*WORK TO COMPLETE*
Nothing in the records may be altered. Repeat them in full.

[[ RECORDS TO PROCESS open ]]

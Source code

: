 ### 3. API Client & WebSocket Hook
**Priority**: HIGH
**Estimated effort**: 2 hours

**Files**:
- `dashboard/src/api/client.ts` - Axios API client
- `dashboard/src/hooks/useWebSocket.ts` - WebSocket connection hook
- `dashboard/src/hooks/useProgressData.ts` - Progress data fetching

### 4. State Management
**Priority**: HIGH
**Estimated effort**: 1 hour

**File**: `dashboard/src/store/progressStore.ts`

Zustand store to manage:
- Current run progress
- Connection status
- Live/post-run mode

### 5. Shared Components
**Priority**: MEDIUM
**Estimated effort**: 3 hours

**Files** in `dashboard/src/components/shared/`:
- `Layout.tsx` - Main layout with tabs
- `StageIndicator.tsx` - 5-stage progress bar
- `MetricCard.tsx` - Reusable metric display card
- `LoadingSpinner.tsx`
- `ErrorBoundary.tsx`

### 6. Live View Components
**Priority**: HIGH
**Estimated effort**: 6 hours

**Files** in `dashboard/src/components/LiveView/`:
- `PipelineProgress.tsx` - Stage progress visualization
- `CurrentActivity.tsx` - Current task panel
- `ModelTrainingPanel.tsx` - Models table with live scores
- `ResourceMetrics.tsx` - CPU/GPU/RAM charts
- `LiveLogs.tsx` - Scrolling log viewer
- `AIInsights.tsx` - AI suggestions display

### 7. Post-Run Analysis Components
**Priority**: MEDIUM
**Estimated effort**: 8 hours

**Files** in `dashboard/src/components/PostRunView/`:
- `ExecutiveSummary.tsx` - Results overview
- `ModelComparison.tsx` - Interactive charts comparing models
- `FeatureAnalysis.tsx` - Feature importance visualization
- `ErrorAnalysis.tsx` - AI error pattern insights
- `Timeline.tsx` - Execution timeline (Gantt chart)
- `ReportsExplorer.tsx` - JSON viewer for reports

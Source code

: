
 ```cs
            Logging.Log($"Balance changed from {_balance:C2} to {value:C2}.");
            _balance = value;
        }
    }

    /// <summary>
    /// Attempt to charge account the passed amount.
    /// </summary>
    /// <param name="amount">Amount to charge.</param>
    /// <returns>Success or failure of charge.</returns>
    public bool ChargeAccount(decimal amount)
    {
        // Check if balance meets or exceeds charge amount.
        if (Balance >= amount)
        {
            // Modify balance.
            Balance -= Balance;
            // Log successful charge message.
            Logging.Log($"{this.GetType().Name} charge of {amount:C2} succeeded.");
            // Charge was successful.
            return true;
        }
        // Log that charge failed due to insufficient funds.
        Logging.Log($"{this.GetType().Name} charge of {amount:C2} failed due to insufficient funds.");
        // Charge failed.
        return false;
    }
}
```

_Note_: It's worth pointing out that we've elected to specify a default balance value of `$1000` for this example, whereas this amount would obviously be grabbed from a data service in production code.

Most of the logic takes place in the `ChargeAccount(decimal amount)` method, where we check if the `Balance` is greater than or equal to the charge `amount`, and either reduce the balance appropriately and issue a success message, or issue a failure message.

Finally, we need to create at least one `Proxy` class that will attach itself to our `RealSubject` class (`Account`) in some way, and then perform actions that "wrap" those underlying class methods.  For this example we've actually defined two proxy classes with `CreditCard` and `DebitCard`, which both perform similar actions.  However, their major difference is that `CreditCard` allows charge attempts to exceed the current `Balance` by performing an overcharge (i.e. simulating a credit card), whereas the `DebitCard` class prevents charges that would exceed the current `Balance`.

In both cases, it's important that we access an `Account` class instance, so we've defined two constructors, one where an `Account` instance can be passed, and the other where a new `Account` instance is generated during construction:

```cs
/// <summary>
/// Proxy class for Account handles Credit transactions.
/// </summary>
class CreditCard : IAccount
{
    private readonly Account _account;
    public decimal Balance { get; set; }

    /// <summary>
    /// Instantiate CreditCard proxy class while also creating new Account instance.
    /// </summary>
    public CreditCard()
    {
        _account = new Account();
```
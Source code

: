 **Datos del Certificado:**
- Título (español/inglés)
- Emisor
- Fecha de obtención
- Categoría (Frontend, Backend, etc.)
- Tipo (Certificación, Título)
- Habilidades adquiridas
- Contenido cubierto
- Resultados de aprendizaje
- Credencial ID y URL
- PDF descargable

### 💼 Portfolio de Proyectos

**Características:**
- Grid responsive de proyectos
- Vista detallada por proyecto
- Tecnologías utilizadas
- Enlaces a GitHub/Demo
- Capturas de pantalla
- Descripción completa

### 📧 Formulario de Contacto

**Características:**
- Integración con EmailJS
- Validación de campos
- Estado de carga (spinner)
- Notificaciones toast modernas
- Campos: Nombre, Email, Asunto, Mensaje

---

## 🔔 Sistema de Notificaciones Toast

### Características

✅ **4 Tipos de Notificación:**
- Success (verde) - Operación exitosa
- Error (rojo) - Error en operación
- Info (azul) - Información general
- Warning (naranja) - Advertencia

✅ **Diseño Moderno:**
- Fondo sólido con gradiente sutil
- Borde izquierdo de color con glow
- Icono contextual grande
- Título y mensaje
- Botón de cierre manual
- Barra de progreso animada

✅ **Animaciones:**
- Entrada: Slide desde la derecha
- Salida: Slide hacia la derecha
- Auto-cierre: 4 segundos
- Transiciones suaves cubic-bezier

[[ RECORDS TO PROCESS closed ]]

*EXERCISE RESPONSE*
Source code

: ### 3. API Client & WebSocket Hook
**Priority**: HIGH
**Estimated effort**: 2 hours

**Files**:
- `dashboard/src/api/client.ts` - Axios API client
- `dashboard/src/hooks/useWebSocket.ts` - WebSocket connection hook
- `dashboard/src/hooks/useProgressData.ts` - Progress data fetching

### 4. State Management
**Priority**: HIGH
**Estimated effort**: 1 hour

**File**: `dashboard/src/store/progressStore.ts`

Zustand store to manage:
- Current run progress
- Connection status
- Live/post-run mode

### 5. Shared Components
**Priority**: MEDIUM
**Estimated effort**: 3 hours

**Files** in `dashboard/src/components/shared/`:
- `Layout.tsx` - Main layout with tabs
- `StageIndicator.tsx` - 5-stage progress bar
- `MetricCard.tsx` - Reusable metric display card
- `LoadingSpinner.tsx`
- `ErrorBoundary.tsx`

### 6. Live View Components
**Priority**: HIGH
**Estimated effort**: 6 hours

**Files** in `dashboard/src/components/LiveView/`:
- `PipelineProgress.tsx` - Stage progress visualization
- `CurrentActivity.tsx` - Current task panel
- `ModelTrainingPanel.tsx` - Models table with live scores
- `ResourceMetrics.tsx` - CPU/GPU/RAM charts
- `LiveLogs.tsx` - Scrolling log viewer
- `AIInsights.tsx` - AI suggestions display

### 7. Post-Run Analysis Components
**Priority**: MEDIUM
**Estimated effort**: 8 hours

**Files** in `dashboard/src/components/PostRunView/`:
- `ExecutiveSummary.tsx` - Results overview
- `ModelComparison.tsx` - Interactive charts comparing models
- `FeatureAnalysis.tsx` - Feature importance visualization
- `ErrorAnalysis.tsx` - AI error pattern insights
- `Timeline.tsx` - Execution timeline (Gantt chart)
- `ReportsExplorer.tsx` - JSON viewer for reports

Source code

:
 ```cs
            Logging.Log($"Balance changed from {_balance:C2} to {value:C2}.");
            _balance = value;
        }
    }

    /// <summary>
    /// Attempt to charge account the passed amount.
    /// </summary>
    /// <param name="amount">Amount to charge.</param>
    /// <returns>Success or failure of charge.</returns>
    public bool ChargeAccount(decimal amount)
    {
        // Check if balance meets or exceeds charge amount.
        if (Balance >= amount)
        {
            // Modify balance.
            Balance -= Balance;
            // Log successful charge message.
            Logging.Log($"{this.GetType().Name} charge of {amount:C2} succeeded.");
            // Charge was successful.
            return true;
        }
        // Log that charge failed due to insufficient funds.
        Logging.Log($"{this.GetType().Name} charge of {amount:C2} failed due to insufficient funds.");
        // Charge failed.
        return false;
    }
}
```

_Note_: It's worth pointing out that we've elected to specify a default balance value of `$1000` for this example, whereas this amount would obviously be grabbed from a data service in production code.

Most of the logic takes place in the `ChargeAccount(decimal amount)` method, where we check if the `Balance` is greater than or equal to the charge `amount`, and either reduce the balance appropriately and issue a success message, or issue a failure message.

Finally, we need to create at least one `Proxy` class that will attach itself to our `RealSubject` class (`Account`) in some way, and then perform actions that "wrap" those underlying class methods.  For this example we've actually defined two proxy classes with `CreditCard` and `DebitCard`, which both perform similar actions.  However, their major difference is that `CreditCard` allows charge attempts to exceed the current `Balance` by performing an overcharge (i.e. simulating a credit card), whereas the `DebitCard` class prevents charges that would exceed the current `Balance`.

In both cases, it's important that we access an `Account` class instance, so we've defined two constructors, one where an `Account` instance can be passed, and the other where a new `Account` instance is generated during construction:

```cs
/// <summary>
/// Proxy class for Account handles Credit transactions.
/// </summary>
class CreditCard : IAccount
{
    private readonly Account _account;
    public decimal Balance { get; set; }

    /// <summary>
    /// Instantiate CreditCard proxy class while also creating new Account instance.
    /// </summary>
    public CreditCard()
    {
        _account = new Account();
```
Source code

: **Datos del Certificado:**
- Título (español/inglés)
- Emisor
- Fecha de obtención
- Categoría (Frontend, Backend, etc.)
- Tipo (Certificación, Título)
- Habilidades adquiridas
- Contenido cubierto
- Resultados de aprendizaje
- Credencial ID y URL
- PDF descargable

### 💼 Portfolio de Proyectos

**Características:**
- Grid responsive de proyectos
- Vista detallada por proyecto
- Tecnologías utilizadas
- Enlaces a GitHub/Demo
- Capturas de pantalla
- Descripción completa

### 📧 Formulario de Contacto

**Características:**
- Integración con EmailJS
- Validación de campos
- Estado de carga (spinner)
- Notificaciones toast modernas
- Campos: Nombre, Email, Asunto, Mensaje

---

## 🔔 Sistema de Notificaciones Toast

### Características

✅ **4 Tipos de Notificación:**
- Success (verde) - Operación exitosa
- Error (rojo) - Error en operación
- Info (azul) - Información general
- Warning (naranja) - Advertencia

✅ **Diseño Moderno:**
- Fondo sólido con gradiente sutil
- Borde izquierdo de color con glow
- Icono contextual grande
- Título y mensaje
- Botón de cierre manual
- Barra de progreso animada

✅ **Animaciones:**
- Entrada: Slide desde la derecha
- Salida: Slide hacia la derecha
- Auto-cierre: 4 segundos
- Transiciones suaves cubic-bezier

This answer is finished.